What Is Disaster Resilience?

Here are a couple definitions for you to consider.

by Eric Holdeman / December 10, 2014

I expect that what is meant by disaster resilience will be fought over for many years and there will never be total agreement as to the meaning. So to add fuel to the fire here are two different definitions for you to consider. One short, another longer.

For the shorter of the two consider this National Academy of Sciences definition that comes from the study Disaster Resilience, A National Imperative. In the executive summary there's this: "Resilience is the ability to prepare and plan for, absorb, recover from and more successfully adapt to adverse events." I like the use of the word "absorb," something I've not seen used much. And tagging on "adapt" at the end is where I am today on resilience. It is more than just bouncing back to our current fragile state.

Then David Maack, a local emergency manager from Wisconsin, sent me his musings on the topic. See the following:

Resiliency is a hot topic. It’s being talked about in emergency management circles and conferences are being planned around that theme. Even the Rockefeller Foundation is on board. They are awarding $100 million to cities willing to create chief resilience officers to prepare for and recover from disasters that have increased in frequency and intensity due to climate change.

But what is resiliency? What does a resilient community look like?

According to the Rand Corporation, resilience is the ability of communities to withstand and recover from disasters as well as to learn from past disasters to strengthen future response and recovery efforts. In other words, the Rockefeller Foundation’s 100 Resilient Cities initiative describes a resilient city as “one that learns from the past, rebounds quickly, operates flexibly and maintains vital resources.”

On paper that makes sense but in reality, is it practical?

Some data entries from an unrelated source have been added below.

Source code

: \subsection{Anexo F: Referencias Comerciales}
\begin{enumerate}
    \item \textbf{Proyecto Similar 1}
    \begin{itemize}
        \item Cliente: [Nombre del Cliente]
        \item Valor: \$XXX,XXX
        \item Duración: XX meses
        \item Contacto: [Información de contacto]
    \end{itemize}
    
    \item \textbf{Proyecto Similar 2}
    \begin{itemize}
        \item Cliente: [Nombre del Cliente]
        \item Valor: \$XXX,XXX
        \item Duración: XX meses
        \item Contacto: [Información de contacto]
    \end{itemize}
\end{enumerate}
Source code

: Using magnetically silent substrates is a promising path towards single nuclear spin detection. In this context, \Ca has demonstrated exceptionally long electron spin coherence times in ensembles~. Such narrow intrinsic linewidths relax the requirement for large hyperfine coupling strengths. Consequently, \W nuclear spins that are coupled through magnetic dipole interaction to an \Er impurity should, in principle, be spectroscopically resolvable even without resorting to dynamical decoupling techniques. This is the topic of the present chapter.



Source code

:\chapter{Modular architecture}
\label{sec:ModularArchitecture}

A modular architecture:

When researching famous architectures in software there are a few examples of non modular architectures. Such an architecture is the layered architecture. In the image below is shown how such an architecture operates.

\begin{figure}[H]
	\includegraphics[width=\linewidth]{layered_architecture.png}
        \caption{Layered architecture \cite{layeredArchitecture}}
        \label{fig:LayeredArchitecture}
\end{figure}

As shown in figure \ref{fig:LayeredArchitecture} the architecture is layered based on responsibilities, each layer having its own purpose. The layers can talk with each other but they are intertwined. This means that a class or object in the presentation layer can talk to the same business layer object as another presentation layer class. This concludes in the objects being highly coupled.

From complacency to dwindling resources, there are barriers in every community which hinder resiliency. Resilient communities learn from the past. However, if one perceives that they live in a “disaster free zone,” apathy and complacency can set in. However, I have also seen communities that experienced a major disaster who thought that now that they had their “big one,” they were no longer vulnerable.

A resilient community is aware of the risks around them and they understand their vulnerabilities. They in turn take the steps to prepare, adapt and make the changes necessary to withstand the “storms” that may come their way. They have learned from the past, mitigated vulnerabilities and built redundancy into their processes.

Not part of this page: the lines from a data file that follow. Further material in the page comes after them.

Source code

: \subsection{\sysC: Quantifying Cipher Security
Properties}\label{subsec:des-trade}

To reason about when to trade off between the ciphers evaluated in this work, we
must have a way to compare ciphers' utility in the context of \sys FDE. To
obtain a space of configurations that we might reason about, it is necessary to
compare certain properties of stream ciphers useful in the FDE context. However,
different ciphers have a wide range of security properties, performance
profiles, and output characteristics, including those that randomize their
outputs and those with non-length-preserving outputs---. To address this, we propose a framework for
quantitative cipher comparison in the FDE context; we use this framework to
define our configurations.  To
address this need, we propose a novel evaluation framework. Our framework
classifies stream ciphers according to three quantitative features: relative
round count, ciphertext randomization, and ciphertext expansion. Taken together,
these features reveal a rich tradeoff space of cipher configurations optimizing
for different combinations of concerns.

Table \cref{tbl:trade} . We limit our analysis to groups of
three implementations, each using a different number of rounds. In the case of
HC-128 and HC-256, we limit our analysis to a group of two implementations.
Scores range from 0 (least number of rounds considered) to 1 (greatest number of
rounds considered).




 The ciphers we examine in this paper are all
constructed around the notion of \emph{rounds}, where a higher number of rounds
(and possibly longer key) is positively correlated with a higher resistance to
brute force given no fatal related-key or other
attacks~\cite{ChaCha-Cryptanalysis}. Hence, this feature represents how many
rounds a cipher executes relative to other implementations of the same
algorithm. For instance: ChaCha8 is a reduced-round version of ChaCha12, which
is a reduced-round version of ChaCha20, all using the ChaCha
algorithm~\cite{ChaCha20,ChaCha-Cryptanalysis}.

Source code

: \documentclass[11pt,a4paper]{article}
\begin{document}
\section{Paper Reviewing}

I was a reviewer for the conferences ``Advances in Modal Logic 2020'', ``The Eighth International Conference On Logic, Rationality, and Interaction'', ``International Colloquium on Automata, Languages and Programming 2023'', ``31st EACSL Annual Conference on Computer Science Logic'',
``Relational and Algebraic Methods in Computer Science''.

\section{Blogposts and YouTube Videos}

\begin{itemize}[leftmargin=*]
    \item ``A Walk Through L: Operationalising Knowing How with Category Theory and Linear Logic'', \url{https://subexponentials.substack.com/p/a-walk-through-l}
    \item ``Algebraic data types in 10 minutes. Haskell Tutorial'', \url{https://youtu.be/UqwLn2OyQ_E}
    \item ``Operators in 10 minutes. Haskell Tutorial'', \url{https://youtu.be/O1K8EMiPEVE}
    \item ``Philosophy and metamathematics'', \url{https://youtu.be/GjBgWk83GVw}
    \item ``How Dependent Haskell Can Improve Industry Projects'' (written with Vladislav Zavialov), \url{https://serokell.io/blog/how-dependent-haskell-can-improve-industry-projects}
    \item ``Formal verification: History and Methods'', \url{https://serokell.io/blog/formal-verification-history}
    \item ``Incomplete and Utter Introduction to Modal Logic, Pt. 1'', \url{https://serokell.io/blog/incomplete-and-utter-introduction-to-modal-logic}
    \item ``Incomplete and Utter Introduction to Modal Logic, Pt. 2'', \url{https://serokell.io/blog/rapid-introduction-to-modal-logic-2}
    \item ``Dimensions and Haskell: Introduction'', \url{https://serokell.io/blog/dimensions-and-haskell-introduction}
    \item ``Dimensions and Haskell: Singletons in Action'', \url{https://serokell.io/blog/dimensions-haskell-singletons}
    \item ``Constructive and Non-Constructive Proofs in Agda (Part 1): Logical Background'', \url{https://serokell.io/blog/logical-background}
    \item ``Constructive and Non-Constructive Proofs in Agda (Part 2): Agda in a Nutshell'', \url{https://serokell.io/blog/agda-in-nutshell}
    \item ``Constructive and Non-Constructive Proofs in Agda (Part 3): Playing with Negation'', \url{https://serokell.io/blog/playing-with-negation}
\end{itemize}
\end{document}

According to emergency management blogger Eric Holdeman, "redundancy is the built-in capability to continue operations when people and systems are stressed and begin to fail.” In other words, a resilient community is built on no single point of failure. That’s why we back up computer files or have more than one way to warn a population. However, redundancy can often be mistaken for “duplication.” While they may appear to be similar and some may use those words interchangeably, they really have two different meanings.

It is a given that we do not want to “duplicate” efforts, and it makes no sense to have people tripping over each other trying to do the same thing. Processes can be streamlined and made more efficient, even in the aftermath of a disaster. However, “just in time” and “lean principle systems” can also be a hindrance to recovery if goods and supplies are unavailable when needed. Finding a balance is essential for a community and an organization to be resilient. That’s where strong partnerships and relationships are essential.

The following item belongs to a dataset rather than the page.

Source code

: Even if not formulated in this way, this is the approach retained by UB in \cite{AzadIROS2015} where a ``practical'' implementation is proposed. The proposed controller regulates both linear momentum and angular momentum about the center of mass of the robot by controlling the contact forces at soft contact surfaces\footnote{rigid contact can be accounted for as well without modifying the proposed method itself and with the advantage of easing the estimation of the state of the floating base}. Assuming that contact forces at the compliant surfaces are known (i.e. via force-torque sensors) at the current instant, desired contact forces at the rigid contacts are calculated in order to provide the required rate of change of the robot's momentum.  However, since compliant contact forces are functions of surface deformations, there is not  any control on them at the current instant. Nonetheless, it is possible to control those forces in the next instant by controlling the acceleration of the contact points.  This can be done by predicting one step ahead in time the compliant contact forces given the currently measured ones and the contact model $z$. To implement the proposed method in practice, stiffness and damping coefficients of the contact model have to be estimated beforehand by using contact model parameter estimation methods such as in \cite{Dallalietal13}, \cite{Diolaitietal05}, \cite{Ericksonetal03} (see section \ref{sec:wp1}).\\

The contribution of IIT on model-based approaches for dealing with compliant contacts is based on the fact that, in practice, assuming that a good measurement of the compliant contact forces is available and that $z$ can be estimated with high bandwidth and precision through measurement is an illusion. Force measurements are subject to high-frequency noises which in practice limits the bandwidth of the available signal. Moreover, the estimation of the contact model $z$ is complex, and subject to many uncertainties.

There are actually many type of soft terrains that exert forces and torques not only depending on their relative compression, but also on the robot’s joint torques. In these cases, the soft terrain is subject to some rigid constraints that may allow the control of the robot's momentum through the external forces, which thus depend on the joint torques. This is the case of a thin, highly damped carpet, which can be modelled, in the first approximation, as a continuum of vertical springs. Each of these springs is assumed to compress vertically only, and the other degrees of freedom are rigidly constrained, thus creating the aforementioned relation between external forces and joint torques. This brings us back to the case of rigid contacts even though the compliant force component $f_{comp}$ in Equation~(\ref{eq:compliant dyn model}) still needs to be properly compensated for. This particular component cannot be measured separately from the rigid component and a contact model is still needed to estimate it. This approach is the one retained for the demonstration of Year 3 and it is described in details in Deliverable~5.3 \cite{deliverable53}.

A whole community approach must be utilized and community resources leveraged to address the issues a community faces, especially during the recovery phase of a disaster. A resilient community recognizes that a top-down approach will not work. Instead, it is a partnership between the public and private sector and non-government organizations, including faith-based groups.

Finally a resilient community remains flexible as it “springs” back from a setback. It adapts to the new normal and takes the opportunity to strengthen the health, environmental, social and economic systems.

While there are challenges to becoming a resilient community, the payback will be measurable as a community rebounds from adversity.